If a No 1 song by a boyband from Oklahoma, inappropriately riling prepubescent girls, doesn’t sound like an obvious feminist anthem, that’s because it wasn’t. What it was, though, was an early indication that attitudes towards gender and sexuality were changing.
The 90s, and the third-wave feminism the decade has come to be remembered for, was a contradictory experience at the time. It was, on the one hand, all about girl power and sex positivity. It was “position of the fortnight” in More magazine – offering teenage girls line drawings that explained sexual positions in technical detail. It was Missy Elliott bossing hip-hop, TLC, Destiny’s Child and the Spice Girls, by whose time I was too cool to idolise women with silly names, but who delivered glossy girl power to my eight-year-old sister.

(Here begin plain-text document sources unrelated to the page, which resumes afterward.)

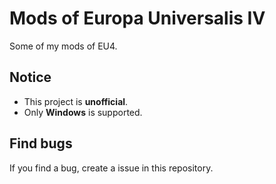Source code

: # **Mods of Europa Universalis IV**

Some of my mods of EU4. 

## Notice

- This project is **unofficial**.
- Only **Windows** is supported.

## Find bugs

If you find a bug, create a issue in this repository.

On the other, it was the ultimate pornification of the female body in black hip-hop culture, in which I was – by the middle of the decade – heavily immersed. White beauty norms became aligned with Kate Moss and other pale, bony models – some embodying profoundly emaciated, heroin chic – and the acceleration of unhealthy body images.
Girls growing up in the 90s had the luxury of taking feminism’s previous achievements for granted. My first experience of the workplace was “take your daughter to work day” in 1995 – a classic 90s invention – designed to encourage higher-quality work experience opportunities for girls.